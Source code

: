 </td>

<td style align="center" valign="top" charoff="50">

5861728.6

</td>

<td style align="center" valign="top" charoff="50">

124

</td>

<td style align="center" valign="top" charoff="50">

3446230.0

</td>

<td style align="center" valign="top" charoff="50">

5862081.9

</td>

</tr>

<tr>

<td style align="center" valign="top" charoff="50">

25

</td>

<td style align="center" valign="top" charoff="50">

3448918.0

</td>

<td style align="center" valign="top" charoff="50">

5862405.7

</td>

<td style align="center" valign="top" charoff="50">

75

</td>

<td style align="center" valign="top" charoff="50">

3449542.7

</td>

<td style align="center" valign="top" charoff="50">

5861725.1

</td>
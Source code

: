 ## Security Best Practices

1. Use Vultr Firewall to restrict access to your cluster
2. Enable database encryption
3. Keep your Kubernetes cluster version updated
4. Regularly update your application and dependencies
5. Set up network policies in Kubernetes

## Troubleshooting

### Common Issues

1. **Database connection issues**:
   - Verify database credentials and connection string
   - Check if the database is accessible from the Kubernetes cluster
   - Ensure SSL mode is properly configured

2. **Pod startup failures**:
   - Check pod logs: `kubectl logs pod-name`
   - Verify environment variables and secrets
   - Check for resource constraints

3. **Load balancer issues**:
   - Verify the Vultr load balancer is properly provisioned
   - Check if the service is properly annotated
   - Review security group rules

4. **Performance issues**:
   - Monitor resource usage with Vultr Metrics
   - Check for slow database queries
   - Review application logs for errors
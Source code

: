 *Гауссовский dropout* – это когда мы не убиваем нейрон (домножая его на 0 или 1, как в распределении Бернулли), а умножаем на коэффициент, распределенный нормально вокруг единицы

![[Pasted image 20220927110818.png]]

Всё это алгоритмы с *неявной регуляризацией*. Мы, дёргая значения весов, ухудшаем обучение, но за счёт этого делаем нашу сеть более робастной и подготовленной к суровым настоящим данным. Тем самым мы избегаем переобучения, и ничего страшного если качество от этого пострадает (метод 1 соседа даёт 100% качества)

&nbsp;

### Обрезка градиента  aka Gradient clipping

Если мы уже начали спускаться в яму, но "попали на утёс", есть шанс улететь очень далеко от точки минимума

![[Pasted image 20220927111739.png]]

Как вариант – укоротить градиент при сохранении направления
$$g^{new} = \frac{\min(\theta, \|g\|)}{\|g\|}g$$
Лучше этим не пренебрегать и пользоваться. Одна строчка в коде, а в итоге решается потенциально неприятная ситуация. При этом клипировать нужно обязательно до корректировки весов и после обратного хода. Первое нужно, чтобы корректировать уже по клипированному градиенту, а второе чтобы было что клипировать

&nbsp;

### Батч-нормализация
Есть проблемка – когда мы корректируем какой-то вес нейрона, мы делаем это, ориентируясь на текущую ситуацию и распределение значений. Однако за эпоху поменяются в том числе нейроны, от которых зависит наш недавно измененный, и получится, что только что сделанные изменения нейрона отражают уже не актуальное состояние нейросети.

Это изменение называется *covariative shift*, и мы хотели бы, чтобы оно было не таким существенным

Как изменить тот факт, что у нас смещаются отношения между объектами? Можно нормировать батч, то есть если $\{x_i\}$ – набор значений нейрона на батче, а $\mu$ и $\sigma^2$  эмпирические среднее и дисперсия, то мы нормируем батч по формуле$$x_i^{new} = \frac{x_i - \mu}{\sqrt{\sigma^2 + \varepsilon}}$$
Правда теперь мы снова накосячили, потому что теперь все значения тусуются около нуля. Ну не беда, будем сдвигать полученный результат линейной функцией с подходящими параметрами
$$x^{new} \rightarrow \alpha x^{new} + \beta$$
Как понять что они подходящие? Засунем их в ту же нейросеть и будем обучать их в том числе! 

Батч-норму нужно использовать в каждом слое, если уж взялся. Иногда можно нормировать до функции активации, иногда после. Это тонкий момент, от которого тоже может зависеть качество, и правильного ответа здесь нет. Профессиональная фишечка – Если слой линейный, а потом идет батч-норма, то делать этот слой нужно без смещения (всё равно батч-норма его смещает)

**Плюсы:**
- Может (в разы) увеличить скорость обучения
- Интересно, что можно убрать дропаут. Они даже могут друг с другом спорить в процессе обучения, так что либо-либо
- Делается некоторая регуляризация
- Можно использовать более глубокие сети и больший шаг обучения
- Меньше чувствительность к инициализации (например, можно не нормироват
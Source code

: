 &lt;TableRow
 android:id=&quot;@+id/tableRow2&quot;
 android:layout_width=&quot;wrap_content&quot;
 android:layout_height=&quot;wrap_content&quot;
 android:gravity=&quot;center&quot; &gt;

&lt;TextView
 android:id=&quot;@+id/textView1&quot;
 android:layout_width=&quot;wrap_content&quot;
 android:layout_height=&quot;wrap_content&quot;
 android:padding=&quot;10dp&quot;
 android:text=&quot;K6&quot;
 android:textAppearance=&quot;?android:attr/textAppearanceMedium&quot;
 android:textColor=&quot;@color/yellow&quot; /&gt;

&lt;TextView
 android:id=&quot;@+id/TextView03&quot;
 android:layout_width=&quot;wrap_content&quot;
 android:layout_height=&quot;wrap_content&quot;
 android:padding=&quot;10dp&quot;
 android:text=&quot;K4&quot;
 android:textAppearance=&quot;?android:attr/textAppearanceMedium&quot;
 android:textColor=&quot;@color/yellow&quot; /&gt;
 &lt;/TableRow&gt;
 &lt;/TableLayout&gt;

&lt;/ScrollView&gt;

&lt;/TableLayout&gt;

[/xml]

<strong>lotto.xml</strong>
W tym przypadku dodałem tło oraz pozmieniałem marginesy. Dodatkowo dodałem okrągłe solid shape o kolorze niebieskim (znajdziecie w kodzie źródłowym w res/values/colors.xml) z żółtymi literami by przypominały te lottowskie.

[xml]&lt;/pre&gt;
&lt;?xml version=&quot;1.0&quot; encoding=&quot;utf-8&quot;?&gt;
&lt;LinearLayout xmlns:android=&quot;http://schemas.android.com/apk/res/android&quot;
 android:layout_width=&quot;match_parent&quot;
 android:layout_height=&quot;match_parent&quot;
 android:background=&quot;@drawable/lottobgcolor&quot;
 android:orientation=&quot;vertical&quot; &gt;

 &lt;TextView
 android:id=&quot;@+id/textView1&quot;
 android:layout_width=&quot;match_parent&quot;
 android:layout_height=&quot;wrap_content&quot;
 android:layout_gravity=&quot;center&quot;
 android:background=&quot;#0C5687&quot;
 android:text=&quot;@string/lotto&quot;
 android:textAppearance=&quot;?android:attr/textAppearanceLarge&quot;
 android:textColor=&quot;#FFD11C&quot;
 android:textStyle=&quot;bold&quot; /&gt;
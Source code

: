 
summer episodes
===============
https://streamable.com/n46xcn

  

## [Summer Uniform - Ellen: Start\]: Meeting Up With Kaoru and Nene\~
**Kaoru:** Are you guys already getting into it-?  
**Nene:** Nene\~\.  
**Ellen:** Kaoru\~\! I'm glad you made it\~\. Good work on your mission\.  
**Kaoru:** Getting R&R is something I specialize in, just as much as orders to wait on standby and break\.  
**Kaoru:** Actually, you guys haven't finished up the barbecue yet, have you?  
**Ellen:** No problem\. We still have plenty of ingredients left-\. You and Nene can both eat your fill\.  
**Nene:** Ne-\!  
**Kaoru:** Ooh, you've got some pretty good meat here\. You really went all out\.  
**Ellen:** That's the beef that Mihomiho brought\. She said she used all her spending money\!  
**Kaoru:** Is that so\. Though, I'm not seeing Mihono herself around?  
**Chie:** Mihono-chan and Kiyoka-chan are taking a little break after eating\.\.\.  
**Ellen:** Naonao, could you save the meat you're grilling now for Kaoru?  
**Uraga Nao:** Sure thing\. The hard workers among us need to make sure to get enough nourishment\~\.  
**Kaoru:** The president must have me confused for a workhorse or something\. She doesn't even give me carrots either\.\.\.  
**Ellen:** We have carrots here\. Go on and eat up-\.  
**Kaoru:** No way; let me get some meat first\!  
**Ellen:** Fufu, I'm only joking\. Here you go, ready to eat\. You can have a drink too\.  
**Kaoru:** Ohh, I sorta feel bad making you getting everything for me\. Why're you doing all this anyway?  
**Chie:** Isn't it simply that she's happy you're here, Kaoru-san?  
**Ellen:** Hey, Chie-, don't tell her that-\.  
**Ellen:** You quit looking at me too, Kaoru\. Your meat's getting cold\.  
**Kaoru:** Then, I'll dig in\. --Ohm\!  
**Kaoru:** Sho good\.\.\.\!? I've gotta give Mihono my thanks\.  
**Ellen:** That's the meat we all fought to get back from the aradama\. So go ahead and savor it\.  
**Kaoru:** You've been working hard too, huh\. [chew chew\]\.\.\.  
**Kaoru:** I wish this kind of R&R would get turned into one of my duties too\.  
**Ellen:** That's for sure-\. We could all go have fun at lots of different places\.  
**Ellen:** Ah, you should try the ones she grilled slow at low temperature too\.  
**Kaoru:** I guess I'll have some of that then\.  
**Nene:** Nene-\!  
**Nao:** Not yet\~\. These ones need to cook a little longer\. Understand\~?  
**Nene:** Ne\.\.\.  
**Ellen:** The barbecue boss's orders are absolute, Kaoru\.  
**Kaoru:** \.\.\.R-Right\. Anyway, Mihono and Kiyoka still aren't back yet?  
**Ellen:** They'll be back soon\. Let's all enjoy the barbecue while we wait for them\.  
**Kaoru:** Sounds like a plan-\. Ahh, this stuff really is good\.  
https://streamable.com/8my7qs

------------

- **Work to complete**
The stopping point is the line containing "Security Best Practices". Reproduce exactly every line of the material from the first through that one.

- **Answer below**
Source code

: </td>

<td style align="center" valign="top" charoff="50">

5861728.6

</td>

<td style align="center" valign="top" charoff="50">

124

</td>

<td style align="center" valign="top" charoff="50">

3446230.0

</td>

<td style align="center" valign="top" charoff="50">

5862081.9

</td>

</tr>

<tr>

<td style align="center" valign="top" charoff="50">

25

</td>

<td style align="center" valign="top" charoff="50">

3448918.0

</td>

<td style align="center" valign="top" charoff="50">

5862405.7

</td>

<td style align="center" valign="top" charoff="50">

75

</td>

<td style align="center" valign="top" charoff="50">

3449542.7

</td>

<td style align="center" valign="top" charoff="50">

5861725.1

</td>
Source code

: ## Security Best Practices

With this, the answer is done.